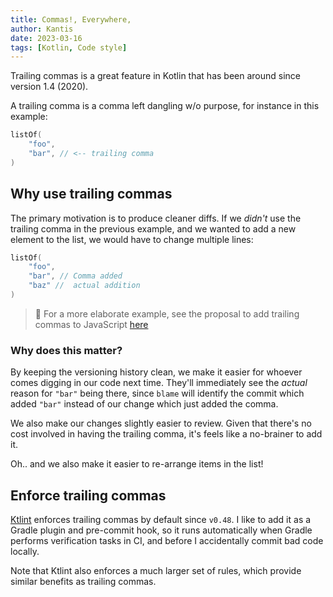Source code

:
 ```yaml
---
title: Commas!, Everywhere,
author: Kantis
date: 2023-03-16
tags: [Kotlin, Code style]
---
```


Trailing commas is a great feature in Kotlin that has been around since version 1.4 (2020).

A trailing comma is a comma left dangling w/o purpose, for instance in this example:

```kotlin
listOf(
    "foo",
    "bar", // <-- trailing comma
)
```


## Why use trailing commas

The primary motivation is to produce cleaner diffs.
If we _didn't_ use the trailing comma in the previous example, and we wanted to add a new element to the list,
we would have to change multiple lines:

```kotlin
listOf(
    "foo",
    "bar", // Comma added
    "baz" //  actual addition
)
```

> 🔖 For a more elaborate example, see the proposal to
> add trailing commas to JavaScript [here](https://github.com/tc39/proposal-trailing-function-commas)


### Why does this matter?
By keeping the versioning history clean, we make it easier for whoever comes digging in our code next time.
They'll immediately see the _actual_ reason for `"bar"` being there, since `blame` will identify the commit
which added `"bar"` instead of our change which just added the comma.

We also make our changes slightly easier to review. Given that there's no cost involved in having the trailing comma,
it's feels like a no-brainer to add it.

Oh.. and we also make it easier to re-arrange items in the list!


## Enforce trailing commas

[Ktlint](https://github.com/pinterest/ktlint) enforces trailing commas by default since `v0.48`. I like to add it as a
Gradle plugin and pre-commit hook, so it runs automatically when Gradle performs verification tasks in CI, and before I
accidentally commit bad code locally.

Note that Ktlint also enforces a much larger set of rules, which provide similar benefits as trailing commas.
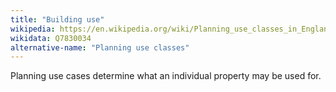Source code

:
 ```yaml
---
title: "Building use"
wikipedia: https://en.wikipedia.org/wiki/Planning_use_classes_in_England
wikidata: Q7830034
alternative-name: "Planning use classes"
---
```


Planning use cases determine what an individual property may be used for. 

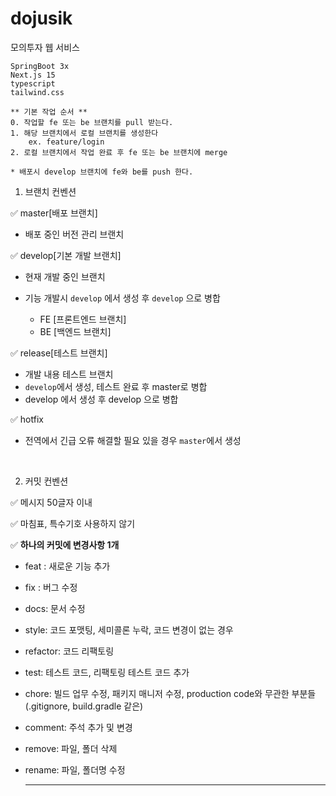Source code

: # dojusik
모의투자 웹 서비스 
```
SpringBoot 3x
Next.js 15
typescript
tailwind.css  
```
```
** 기본 작업 순서 **
0. 작업할 fe 또는 be 브랜치를 pull 받는다. 
1. 해당 브랜치에서 로컬 브랜치를 생성한다
    ex. feature/login 
2. 로컬 브랜치에서 작업 완료 후 fe 또는 be 브랜치에 merge 

* 배포시 develop 브랜치에 fe와 be를 push 한다. 
```

1. 브랜치 컨벤션

:white_check_mark: master[배포 브랜치] 
- 배포 중인 버전 관리 브랜치

:white_check_mark: develop[기본 개발 브랜치] 
- 현재 개발 중인 브랜치 
- 기능 개발시 ```develop``` 에서 생성 후 ```develop``` 으로 병합 

    - FE [프론트엔드 브랜치]
    - BE [백엔드 브랜치]

:white_check_mark: release[테스트 브랜치]
- 개발 내용 테스트 브랜치 
- ```develop```에서 생성, 테스트 완료 후 master로 병합
- develop 에서 생성 후 develop 으로 병합 

:white_check_mark: hotfix
- 전역에서 긴급 오류 해결할 필요 있을 경우 ```master```에서 생성  

<br>



2. 커밋 컨벤션

:white_check_mark: 메시지 50글자 이내

:white_check_mark: 마침표, 특수기호 사용하지 않기

:white_check_mark: **하나의 커밋에 변경사항 1개**
    
- feat : 새로운 기능 추가
- fix : 버그 수정
- docs: 문서 수정
- style: 코드 포맷팅, 세미콜론 누락, 코드 변경이 없는 경우
- refactor: 코드 리팩토링
- test: 테스트 코드, 리팩토링 테스트 코드 추가
- chore: 빌드 업무 수정, 패키지 매니저 수정, production code와 무관한 부분들 (.gitignore, build.gradle 같은)
- comment: 주석 추가 및 변경
- remove: 파일, 폴더 삭제
- rename: 파일, 폴더명 수정

   -------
____
Work required
From the first record to the last, restate everything exactly but omit the pictures.

Answer to this task
Source code

:
 ```yaml
---
title: Commas!, Everywhere,
author: Kantis
date: 2023-03-16
tags: [Kotlin, Code style]
---
```


Trailing commas is a great feature in Kotlin that has been around since version 1.4 (2020).

A trailing comma is a comma left dangling w/o purpose, for instance in this example:

```kotlin
listOf(
    "foo",
    "bar", // <-- trailing comma
)
```


## Why use trailing commas

The primary motivation is to produce cleaner diffs.
If we _didn't_ use the trailing comma in the previous example, and we wanted to add a new element to the list,
we would have to change multiple lines:

```kotlin
listOf(
    "foo",
    "bar", // Comma added
    "baz" //  actual addition
)
```

> 🔖 For a more elaborate example, see the proposal to
> add trailing commas to JavaScript [here](https://github.com/tc39/proposal-trailing-function-commas)


### Why does this matter?
By keeping the versioning history clean, we make it easier for whoever comes digging in our code next time.
They'll immediately see the _actual_ reason for `"bar"` being there, since `blame` will identify the commit
which added `"bar"` instead of our change which just added the comma.

We also make our changes slightly easier to review. Given that there's no cost involved in having the trailing comma,
it's feels like a no-brainer to add it.

Oh.. and we also make it easier to re-arrange items in the list!


## Enforce trailing commas

[Ktlint](https://github.com/pinterest/ktlint) enforces trailing commas by default since `v0.48`. I like to add it as a
Gradle plugin and pre-commit hook, so it runs automatically when Gradle performs verification tasks in CI, and before I
accidentally commit bad code locally.

Note that Ktlint also enforces a much larger set of rules, which provide similar benefits as trailing commas.
Source code

:
 ```yaml
---
title: "Building use"
wikipedia: https://en.wikipedia.org/wiki/Planning_use_classes_in_England
wikidata: Q7830034
alternative-name: "Planning use classes"
---
```


Planning use cases determine what an individual property may be used for. 

Source code

: # dojusik
모의투자 웹 서비스 
```
SpringBoot 3x
Next.js 15
typescript
tailwind.css  
```
```
** 기본 작업 순서 **
0. 작업할 fe 또는 be 브랜치를 pull 받는다. 
1. 해당 브랜치에서 로컬 브랜치를 생성한다
    ex. feature/login 
2. 로컬 브랜치에서 작업 완료 후 fe 또는 be 브랜치에 merge 

* 배포시 develop 브랜치에 fe와 be를 push 한다. 
```

1. 브랜치 컨벤션

:white_check_mark: master[배포 브랜치] 
- 배포 중인 버전 관리 브랜치

:white_check_mark: develop[기본 개발 브랜치] 
- 현재 개발 중인 브랜치 
- 기능 개발시 ```develop``` 에서 생성 후 ```develop``` 으로 병합 

    - FE [프론트엔드 브랜치]
    - BE [백엔드 브랜치]

:white_check_mark: release[테스트 브랜치]
- 개발 내용 테스트 브랜치 
- ```develop```에서 생성, 테스트 완료 후 master로 병합
- develop 에서 생성 후 develop 으로 병합 

:white_check_mark: hotfix
- 전역에서 긴급 오류 해결할 필요 있을 경우 ```master```에서 생성  

<br>



2. 커밋 컨벤션

:white_check_mark: 메시지 50글자 이내

:white_check_mark: 마침표, 특수기호 사용하지 않기

:white_check_mark: **하나의 커밋에 변경사항 1개**
    
- feat : 새로운 기능 추가
- fix : 버그 수정
- docs: 문서 수정
- style: 코드 포맷팅, 세미콜론 누락, 코드 변경이 없는 경우
- refactor: 코드 리팩토링
- test: 테스트 코드, 리팩토링 테스트 코드 추가
- chore: 빌드 업무 수정, 패키지 매니저 수정, production code와 무관한 부분들 (.gitignore, build.gradle 같은)
- comment: 주석 추가 및 변경
- remove: 파일, 폴더 삭제
- rename: 파일, 폴더명 수정

   -------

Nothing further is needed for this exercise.